Friday, June 22, 2012

A Design Pattern for Production SAS jobs

Okay, that title is probably putting on airs.  But I have been thinking about what a good set of conventions might be for us to use at GH, and I think I've happened upon one, and wanted to flesh it out a bit to see if it looked reasonable all in one place.

So here it is.

Disclaimer

Lots of this relies on my personal preferences (e.g., many small files vs. one single monolithic job) and what may be unusual bits of the GH (or my personal) computing environment.  I do not intend to prescribe these as The One True Way for any and all people who may eventually read this.  I'll try to state my reasons for preferring something when I have reasons.  If I don't state any, feel free to assume that I don't have any & it's just arbitrary preference (or ask in the comments & I'll respond).

Some Context

Couple of salient details about the environment I'm working in.
  • (As of this writing anyway) the primary destination for the data marshaled in these jobs is SAS datasets sitting on a central "data warehouse" server.  That's a windows server & is  a SAS/CONNECT rsubmit target.
  • Source data come from any or all of:
    • SAS datasets sitting on the same destination server.
    • SAS datasets sitting on a unix server (which is also a SAS/CONNECT rsubmit host).
    • GH's Enterprise Data Warehouse--an RDBMS.
    • GH's Cost Management Data system--a different RDBMS.
    • Clarity--on still a third type of RDBMS.
  • My primary machine is a laptop, which often has only a poor connection to the network.
  • There are 3 of us working on "data infrastructure".
  • We use git for source code control. 

Goals

We want:

  • all jobs to run on a schedule, so the humans don't have to remember to kick things off.
  • to be able to roll back to a previous version of a file quickly in case there are errors or bad updates.
  • to be able to make and test fixes to jobs quickly, and without disturbing the user-facing (production) data.
  • it to be reasonably easy for a new person to understand/maintain a job they didn't create.
That last guy is the reason for the conventions.

The Conventions 

Destination Data

Folders

Datasets should live in folders that group them by content area.  (Right now we have all VDW datasets in a single folder, but the idea of putting each one in its own subfolder sometimes appeals to me.)  So encounters/pxs/dxs for instance should all be in a single folder.
  • Current production versions of each set of datasets should live in a top level folder, whose name signifies what datasets should be found therein (e.g., "ambulatory_visits").
  • Only production data (and associated views thereon) should live in these folders--there should be no ancillary or interim datasets, documents, programs, or other files in there.
  • Any ancillary and end-user-useful interim files should live in a subfolder called support.
  • Prior versions of datasets should live in a subfolder called past.  Space permitting, the immediate prior version of the dataset should be stored unzipped.
  • New versions of datasets should be stored in a subfolder called next, for whatever duration of time it takes for staff and/or users to validate them. 
So jobs build datasets in the /next subfolder, whatever QA & or user validation is going to happen happens, and then dsets migrate from prod -> past, and from next -> prod.  This helps cut down on runtime errors due to users holding locks 

Datasets

  • Dataset names should clearly convey what data is contained therein.
  • Datasets should be labeled to indicate their contents and their expected-complete-through date (e.g., "Professional claims paid through 31oct2012").
  • Variables should similarly be labeled descriptively, and include important caveats if necessary and/or aids to interpretation (e.g., 02 = breast, 03 = colorectal).

Source Code

Control 

In case it doesn't go without saying, all source code needed to produce production data, as well as any associated notes, documents, ancillary data, etc. should be under source code control.

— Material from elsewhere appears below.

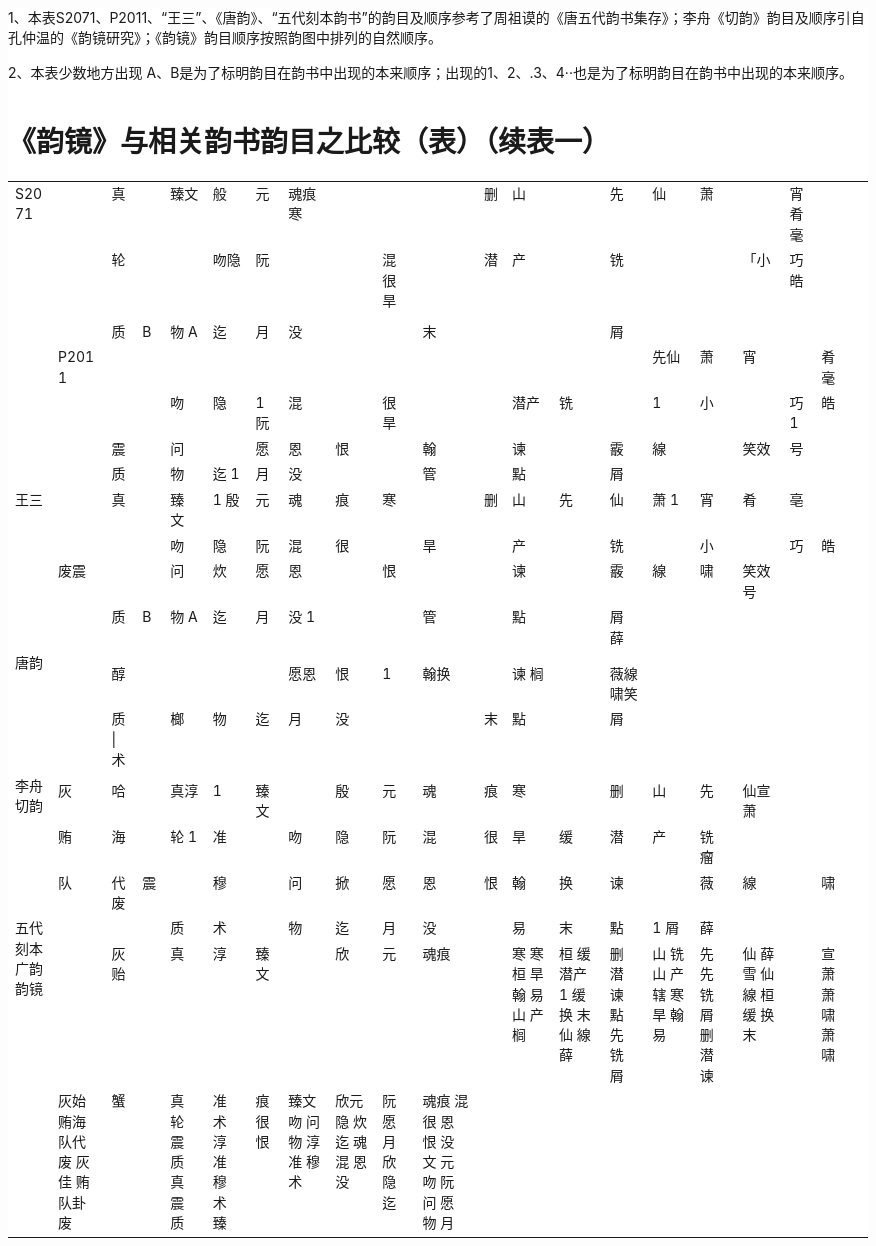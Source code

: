 1、本表S2071、P2011、“王三”、《唐韵》、“五代刻本韵书”的韵目及顺序参考了周祖谟的《唐五代韵书集存》；李舟《切韵》韵目及顺序引自孔仲温的《韵镜研究》；《韵镜》韵目顺序按照韵图中排列的自然顺序。  

2、本表少数地方出现 A、B是为了标明韵目在韵书中出现的本来顺序；出现的1、2、.3、4··也是为了标明韵目在韵书中出现的本来顺序。  

# 《韵镜》与相关韵书韵目之比较（表）（续表一）  

<html><body><table><tr><td rowspan="5">S2071</td><td></td><td>真</td><td></td><td>臻文</td><td>般</td><td>元</td><td>魂痕寒</td><td></td><td></td><td></td><td>删</td><td>山</td><td></td><td>先</td><td>仙</td><td>萧</td><td></td><td>宵肴毫</td><td></td></tr><tr><td></td><td>轮</td><td></td><td></td><td>吻隐</td><td>阮</td><td></td><td></td><td>混很旱</td><td></td><td>潜</td><td>产</td><td></td><td>铣</td><td></td><td></td><td>「小</td><td>巧皓</td><td></td></tr><tr><td></td><td></td><td></td><td></td><td></td><td></td><td></td><td></td><td></td><td></td><td></td><td></td><td></td><td></td><td></td><td></td><td></td><td></td><td></td></tr><tr><td></td><td>质</td><td>B</td><td>物 A</td><td>迄</td><td>月</td><td>没</td><td></td><td></td><td>末</td><td></td><td></td><td></td><td>屑</td><td></td><td></td><td></td><td></td><td></td></tr><tr><td rowspan="4">P2011</td><td></td><td></td><td></td><td></td><td></td><td></td><td></td><td></td><td></td><td></td><td></td><td></td><td></td><td>先仙</td><td>萧</td><td>宵</td><td></td><td>肴毫</td><td></td></tr><tr><td></td><td></td><td></td><td>吻</td><td>隐</td><td>1阮</td><td>混</td><td></td><td>很旱</td><td></td><td></td><td>潜产</td><td>铣</td><td></td><td>1</td><td>小</td><td></td><td>巧 1</td><td>皓</td></tr><tr><td></td><td>震</td><td></td><td>问</td><td></td><td>愿</td><td>恩</td><td>恨</td><td></td><td>翰</td><td></td><td>谏</td><td></td><td>霰</td><td>線</td><td></td><td>笑效</td><td>号</td><td></td></tr><tr><td></td><td>质</td><td></td><td>物</td><td>迄 1</td><td>月</td><td>没</td><td></td><td></td><td>管</td><td></td><td>點</td><td></td><td>屑</td><td></td><td></td><td></td><td></td><td></td></tr><tr><td rowspan="4">王三</td><td></td><td>真</td><td></td><td>臻 文</td><td>1 殷</td><td>元</td><td>魂</td><td>痕</td><td>寒</td><td></td><td>删</td><td>山</td><td>先</td><td>仙</td><td>萧 1</td><td>宵</td><td>肴</td><td>亳</td><td></td></tr><tr><td></td><td></td><td></td><td>吻</td><td>隐</td><td>阮</td><td>混</td><td>很</td><td></td><td>旱</td><td></td><td>产</td><td></td><td>铣</td><td></td><td>小</td><td></td><td>巧</td><td>皓</td></tr><tr><td>废震</td><td></td><td></td><td>问</td><td>炊</td><td>愿</td><td>恩</td><td></td><td>恨</td><td></td><td></td><td>谏</td><td></td><td>霰</td><td>線</td><td>啸</td><td>笑效号</td><td></td><td></td></tr><tr><td></td><td>质</td><td>B</td><td>物 A</td><td>迄</td><td>月</td><td>没 1</td><td></td><td></td><td>管</td><td></td><td>點</td><td></td><td>屑 薛</td><td></td><td></td><td></td><td></td><td></td></tr><tr><td rowspan="3">唐韵</td><td></td><td></td><td></td><td></td><td></td><td></td><td></td><td></td><td></td><td></td><td></td><td></td><td></td><td></td><td></td><td></td><td></td><td></td><td></td></tr><tr><td></td><td></td><td></td><td></td><td></td><td></td><td></td><td></td><td></td><td></td><td></td><td></td><td></td><td></td><td></td><td></td><td></td><td></td><td></td></tr><tr><td></td><td>醇</td><td></td><td></td><td></td><td></td><td>愿恩</td><td>恨</td><td>1</td><td>翰换</td><td></td><td>谏 榈</td><td></td><td>薇線啸笑</td><td></td><td></td><td></td><td></td><td></td></tr><tr><td colspan="2"></td><td>质|术</td><td></td><td>榔</td><td>物</td><td>迄</td><td>月</td><td>没</td><td></td><td></td><td>末</td><td>點</td><td></td><td>屑</td><td></td><td></td><td></td><td></td><td></td></tr><tr><td rowspan="4">李舟 切韵</td><td></td><td></td><td></td><td></td><td></td><td></td><td></td><td></td><td></td><td></td><td></td><td></td><td></td><td></td><td></td><td></td><td></td><td></td><td></td></tr><tr><td>灰</td><td>哈</td><td></td><td>真淳</td><td>1</td><td>臻 文</td><td></td><td>殷</td><td>元</td><td>魂</td><td>痕</td><td>寒</td><td></td><td>删</td><td>山</td><td>先</td><td>仙宣萧</td><td></td><td></td></tr><tr><td>贿</td><td>海</td><td></td><td>轮 1</td><td>准</td><td></td><td>吻</td><td>隐</td><td>阮</td><td>混</td><td>很</td><td>旱</td><td>缓</td><td>潜</td><td>产</td><td>铣 瘤</td><td></td><td></td><td></td></tr><tr><td>队</td><td>代废</td><td>震</td><td></td><td>穆</td><td></td><td>问</td><td>掀</td><td>愿</td><td>恩</td><td>恨</td><td>翰</td><td>换</td><td>谏</td><td></td><td>薇</td><td>線</td><td></td><td>啸</td></tr><tr><td rowspan="4">五代 刻本 广韵 韵镜</td><td></td><td></td><td></td><td>质</td><td>术</td><td></td><td>物</td><td>迄</td><td>月</td><td>没</td><td></td><td>易</td><td>末</td><td>點</td><td>1 屑</td><td>薛</td><td></td><td></td><td></td></tr><tr><td></td><td>灰贻</td><td></td><td>真</td><td>淳</td><td>臻文</td><td></td><td>欣</td><td>元</td><td>魂痕</td><td></td><td>寒 寒桓 旱 翰 易 山 产 榈</td><td>桓 缓潜产 1 缓 换 末 仙 線 薛</td><td>删 潜 谏 點 先 铣 屑</td><td>山 铣 山 产 辖 寒 旱 翰 易</td><td>先 先 铣 屑 删 潜 谏</td><td>仙 薛雪 仙 線 桓 缓 换 末</td><td></td><td>宣萧 萧 啸 萧 啸</td></tr><tr><td>灰始 贿海 队代废 灰佳 贿 队卦废</td><td>蟹</td><td></td><td>真 轮 震 质 真 震 质</td><td>准 术 淳 准 穆 术 臻</td><td>痕 很 恨</td><td>臻文 吻 问 物 淳 准 穆 术</td><td>欣元 隐 炊 迄 魂 混 恩 没</td><td>阮 愿 月 欣 隐 迄</td><td>魂痕 混 很 恩 恨 没 文 元 吻 阮 问 愿 物 月</td></table></body></html>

The 'production' repository is the one named in the scheduled job.  At GH we store source in a separate folder structure that largely mirrors the datasets that the jobs create..

Substantive edits to source code must not be made directly to files in the production repo--you should always do real work on a clone whose changes you then pull into prod once they are tested and ready.  The only edits you should do in prod is the minor alterations necessary to have the job run in production mode (that is, so it runs successfully under a service account & replaces the prod data).  Unless you're feeling lucky. ;-)

In my case I usually have 3 repos/job: production, a working copy that lives on my laptop, and a 'staging' copy that lives on the network in a non-production area.  I typically edit on my laptop, pull changes into staging, run/test them from there (usually from an ad-hoc task scheduled on a machine that stays connected to the network).  I use this script for that scheduling, so I get an e-mail when the job finishes.  I do this because the jobs often run longer than I'm connected to the network and I want to run them without interruption.  So the sequence is usually:
  1. Clone prod onto my laptop.  Work there.
  2. Clone laptop into staging.  Test there.
  3. Pull from staging into prod.
  4. Pull from prod into laptop to bring that repo up-to-date.
Round-and-round she goes.  Git makes this muy easy.

Organization

Here's where the real fun is.

Like datasets, every job gets its own folder.  The programs necessary for the job all live in the top-level.  I have the following subfolders:
  • /tests: for holding unit test type programs--optimally one/macro in the job.
  • /supporting files: reference data (usually mdbs, for holding things like our native lab result codes & the VDW test_types they should be translated into), reconnaissance programs, ad-hoc fix programs; sketches for new approaches to things
  • /qa: data QA
  • /output: QA programs spit results out here.
  • /notes: various text files, word docs, etc. describing the job, or questions I asked/answered in the course of the programming.
Also like with datasets, the top-level folder has nothing but the .sas files necessary for the job.  (Because this stuff is all under SCC, we don't have to be sentimental/anal-retentive about obsolete code--we can go back in time anytime we want.)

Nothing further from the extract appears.